When Justin Zemser had his bar mitzvah at age 13, he told his family he wanted to attend the Naval Academy and become a Navy SEAL, his uncle Richard Zemser said Wednesday.
The odds of anyone achieving those two goals are long, but Zemser was well on his way by the time he died in Tuesday's Amtrak crash.
He was valedictorian of his high school class, a 20-year-old sophomore at the Naval Academy and learning to become a scuba diver.
"Not only was he valedictorian, but he was also the president of his class. He was the captain of the football team," Zemser said in a phone interview, recalling his nephew's high school success. "He was a mentor to many of the students to help them succeed. This is just part of what he did."

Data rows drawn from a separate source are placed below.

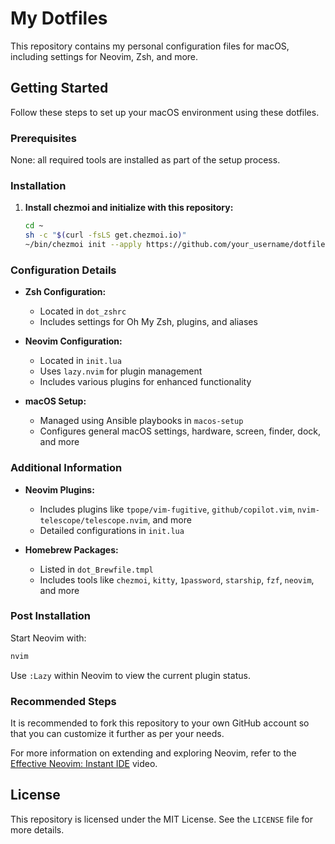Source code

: # My Dotfiles

This repository contains my personal configuration files for macOS, including settings for Neovim, Zsh, and more.

## Getting Started

Follow these steps to set up your macOS environment using these dotfiles.

### Prerequisites

None: all required tools are installed as part of the setup process.

### Installation

1. **Install chezmoi and initialize with this repository:**

   ```sh
   cd ~
   sh -c "$(curl -fsLS get.chezmoi.io)"
   ~/bin/chezmoi init --apply https://github.com/your_username/dotfiles.gi
   ```

### Configuration Details

- **Zsh Configuration:**

  - Located in `dot_zshrc`
  - Includes settings for Oh My Zsh, plugins, and aliases

- **Neovim Configuration:**

  - Located in `init.lua`
  - Uses `lazy.nvim` for plugin management
  - Includes various plugins for enhanced functionality

- **macOS Setup:**
  - Managed using Ansible playbooks in `macos-setup`
  - Configures general macOS settings, hardware, screen, finder, dock, and more

### Additional Information

- **Neovim Plugins:**

  - Includes plugins like `tpope/vim-fugitive`, `github/copilot.vim`, `nvim-telescope/telescope.nvim`, and more
  - Detailed configurations in `init.lua`

- **Homebrew Packages:**
  - Listed in `dot_Brewfile.tmpl`
  - Includes tools like `chezmoi`, `kitty`, `1password`, `starship`, `fzf`, `neovim`, and more

### Post Installation

Start Neovim with:

```sh
nvim
```

Use `:Lazy` within Neovim to view the current plugin status.

### Recommended Steps

It is recommended to fork this repository to your own GitHub account so that you can customize it further as per your needs.

For more information on extending and exploring Neovim, refer to the [Effective Neovim: Instant IDE](https://youtu.be/stqUbv-5u2s) video.

## License

This repository is licensed under the MIT License. See the `LICENSE` file for more details.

Richard said his nephew was a lover of learning who was not afraid to push boundaries. Although he excelled as an engineering major, he petitioned the Naval Academy to let him become an English major, an unusual choice that he felt passionate about, his uncle said.
What did he want for his birthday or holidays? Books, said his uncle.

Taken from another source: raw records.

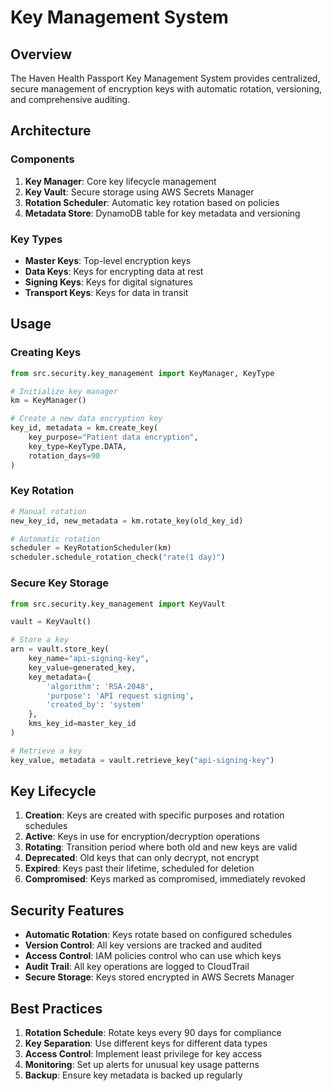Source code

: # Key Management System

## Overview

The Haven Health Passport Key Management System provides centralized, secure management of encryption keys with automatic rotation, versioning, and comprehensive auditing.

## Architecture

### Components

1. **Key Manager**: Core key lifecycle management
2. **Key Vault**: Secure storage using AWS Secrets Manager
3. **Rotation Scheduler**: Automatic key rotation based on policies
4. **Metadata Store**: DynamoDB table for key metadata and versioning

### Key Types

- **Master Keys**: Top-level encryption keys
- **Data Keys**: Keys for encrypting data at rest
- **Signing Keys**: Keys for digital signatures
- **Transport Keys**: Keys for data in transit

## Usage

### Creating Keys

```python
from src.security.key_management import KeyManager, KeyType

# Initialize key manager
km = KeyManager()

# Create a new data encryption key
key_id, metadata = km.create_key(
    key_purpose="Patient data encryption",
    key_type=KeyType.DATA,
    rotation_days=90
)
```

### Key Rotation

```python
# Manual rotation
new_key_id, new_metadata = km.rotate_key(old_key_id)

# Automatic rotation
scheduler = KeyRotationScheduler(km)
scheduler.schedule_rotation_check("rate(1 day)")
```
### Secure Key Storage

```python
from src.security.key_management import KeyVault

vault = KeyVault()

# Store a key
arn = vault.store_key(
    key_name="api-signing-key",
    key_value=generated_key,
    key_metadata={
        'algorithm': 'RSA-2048',
        'purpose': 'API request signing',
        'created_by': 'system'
    },
    kms_key_id=master_key_id
)

# Retrieve a key
key_value, metadata = vault.retrieve_key("api-signing-key")
```

## Key Lifecycle

1. **Creation**: Keys are created with specific purposes and rotation schedules
2. **Active**: Keys in use for encryption/decryption operations
3. **Rotating**: Transition period where both old and new keys are valid
4. **Deprecated**: Old keys that can only decrypt, not encrypt
5. **Expired**: Keys past their lifetime, scheduled for deletion
6. **Compromised**: Keys marked as compromised, immediately revoked

## Security Features

- **Automatic Rotation**: Keys rotate based on configured schedules
- **Version Control**: All key versions are tracked and audited
- **Access Control**: IAM policies control who can use which keys
- **Audit Trail**: All key operations are logged to CloudTrail
- **Secure Storage**: Keys stored encrypted in AWS Secrets Manager

## Best Practices

1. **Rotation Schedule**: Rotate keys every 90 days for compliance
2. **Key Separation**: Use different keys for different data types
3. **Access Control**: Implement least privilege for key access
4. **Monitoring**: Set up alerts for unusual key usage patterns
5. **Backup**: Ensure key metadata is backed up regularly
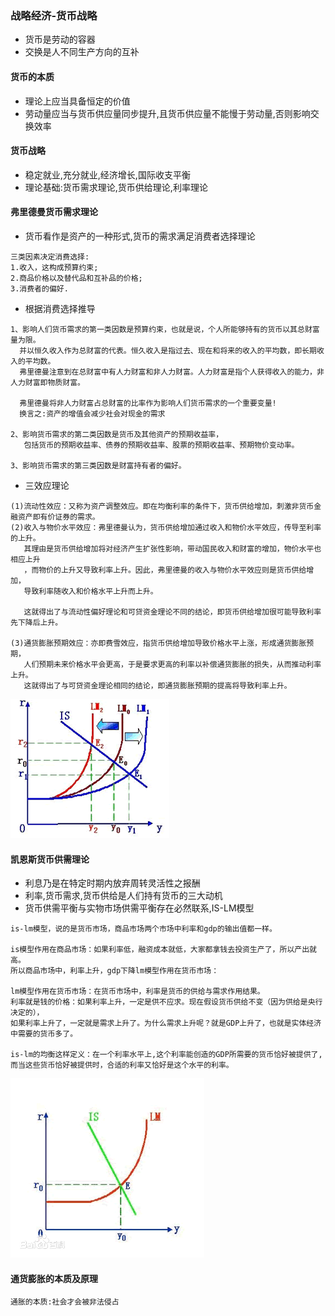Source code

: ### 战略经济-货币战略
* 货币是劳动的容器
* 交换是人不同生产方向的互补

#### 货币的本质
* 理论上应当具备恒定的价值
* 劳动量应当与货币供应量同步提升,且货币供应量不能慢于劳动量,否则影响交换效率

#### 货币战略
* 稳定就业,充分就业,经济增长,国际收支平衡
* 理论基础:货币需求理论,货币供给理论,利率理论

#### 弗里德曼货币需求理论
* 货币看作是资产的一种形式,货币的需求满足消费者选择理论
```
三类因素决定消费选择:
1.收入，这构成预算约束;
2.商品价格以及替代品和互补品的价格;
3.消费者的偏好.
```

* 根据消费选择推导
```
1、影响人们货币需求的第一类因数是预算约束，也就是说，个人所能够持有的货币以其总财富量为限。
  并以恒久收入作为总财富的代表。恒久收入是指过去、现在和将来的收入的平均数，即长期收入的平均数。
  弗里德曼注意到在总财富中有人力财富和非人力财富。人力财富是指个人获得收入的能力，非人力财富即物质财富。
  
  弗里德曼将非人力财富占总财富的比率作为影响人们货币需求的一个重要变量!
  换言之:资产的增值会减少社会对现金的需求

2、影响货币需求的第二类因数是货币及其他资产的预期收益率，
   包括货币的预期收益率、债券的预期收益率、股票的预期收益率、预期物价变动率。

3、影响货币需求的第三类因数是财富持有者的偏好。
```
* 三效应理论
```
(1)流动性效应：又称为资产调整效应。即在均衡利率的条件下，货币供给增加，刺激非货币金融资产即有价证券的需求。
(2)收入与物价水平效应：弗里德曼认为，货币供给增加通过收入和物价水平效应，传导至利率的上升。
   其理由是货币供给增加将对经济产生扩张性影响，带动国民收入和财富的增加，物价水平也相应上升
   ，而物价的上升又导致利率上升。因此，弗里德曼的收入与物价水平效应则是货币供给增加，
   导致利率随收入和价格水平上升而上升。

   这就得出了与流动性偏好理论和可贷资金理论不同的结论，即货币供给增加很可能导致利率先下降后上升。

(3)通货膨胀预期效应：亦即费雪效应，指货币供给增加导致价格水平上涨，形成通货膨胀预期，
   人们预期未来价格水平会更高，于是要求更高的利率以补偿通货膨胀的损失，从而推动利率上升。
   这就得出了与可贷资金理论相同的结论，即通货膨胀预期的提高将导致利率上升。
```
![输入图片说明](https://github.com/qccr-twl2123/finance/blob/master/images/三效应理论.gif "在这里输入图片标题")

#### 凯恩斯货币供需理论
* 利息乃是在特定时期内放弃周转灵活性之报酬
* 利率,货币需求,货币供给是人们持有货币的三大动机
* 货币供需平衡与实物市场供需平衡存在必然联系,IS-LM模型 

```
is-lm模型，说的是货币市场，商品市场两个市场中利率和gdp的输出值都一样。

is模型作用在商品市场：如果利率低，融资成本就低，大家都拿钱去投资生产了，所以产出就高。
所以商品市场中，利率上升，gdp下降lm模型作用在货币市场：

lm模型作用在货币市场：在货币市场中，利率是货币的供给与需求作用结果。
利率就是钱的价格：如果利率上升，一定是供不应求。现在假设货币供给不变（因为供给是央行决定的），
如果利率上升了，一定就是需求上升了。为什么需求上升呢？就是GDP上升了，也就是实体经济中需要的货币多了。

is-lm的均衡这样定义：在一个利率水平上,这个利率能创造的GDP所需要的货币恰好被提供了,
而当这些货币恰好被提供时，合适的利率又恰好是这个水平的利率。

```
![输入图片说明](https://github.com/qccr-twl2123/finance/blob/master/images/IS-LM.png "在这里输入图片标题")


#### 通货膨胀的本质及原理
```
通胀的本质:社会才会被非法侵占
```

The sophomore overflowed with curiosity -- about religion, history and literature. A recent speech at the academy by New York Times columnist David Brooks prompted him to request more books, Richard Zemser recalled.
While at home in Rockaway Beach, N.Y., he worked as a lifeguard. At the Naval Academy, he played wide receiver on a varsity-level football team for students who weighed less than 172 pounds.

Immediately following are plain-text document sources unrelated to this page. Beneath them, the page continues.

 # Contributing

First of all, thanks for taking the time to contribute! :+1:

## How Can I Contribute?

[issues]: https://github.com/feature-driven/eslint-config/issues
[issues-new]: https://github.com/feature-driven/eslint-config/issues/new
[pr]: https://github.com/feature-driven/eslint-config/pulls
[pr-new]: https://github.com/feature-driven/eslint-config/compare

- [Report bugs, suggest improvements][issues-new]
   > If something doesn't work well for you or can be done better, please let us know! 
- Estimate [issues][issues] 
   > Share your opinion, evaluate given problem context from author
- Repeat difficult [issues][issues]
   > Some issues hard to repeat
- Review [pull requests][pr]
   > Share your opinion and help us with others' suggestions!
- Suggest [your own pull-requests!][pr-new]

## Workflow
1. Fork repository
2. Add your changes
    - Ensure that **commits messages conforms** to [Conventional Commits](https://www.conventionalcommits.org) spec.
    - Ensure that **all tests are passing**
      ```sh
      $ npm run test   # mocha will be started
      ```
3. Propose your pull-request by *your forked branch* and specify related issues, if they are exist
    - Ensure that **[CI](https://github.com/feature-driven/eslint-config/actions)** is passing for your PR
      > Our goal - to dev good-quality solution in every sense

He was also a cherished only child to his parents, Howard and Susan Zemser.
"They took my son very young and it's heartbreaking," Susan Zemser said in a telephone call Wednesday before excusing herself to mourn.
Uncle Richard said Justin had just been home a few days ago for Mother's Day, taking the same train route back to Maryland on Sunday night for a brief return to school.
He was on his way home to New York on Tuesday when he died in the crash.
Navy Secretary Ray Mabus, in a speech Wednesday, said that "the Navy family is struggling with this," and called the midshipman "a crucial member of this institution."
On Wednesday, family members were recalling roller-coaster rides at Coney Island and other fun memories. They were also lamenting the lost potential.
"I would say to Justin, 'I hope I live long enough to see you become the first Jewish American president,' and we would laugh about it," Richard Zemser said. "The more I thought about it, I meant it. This was a kid who was destined for phenomenal things."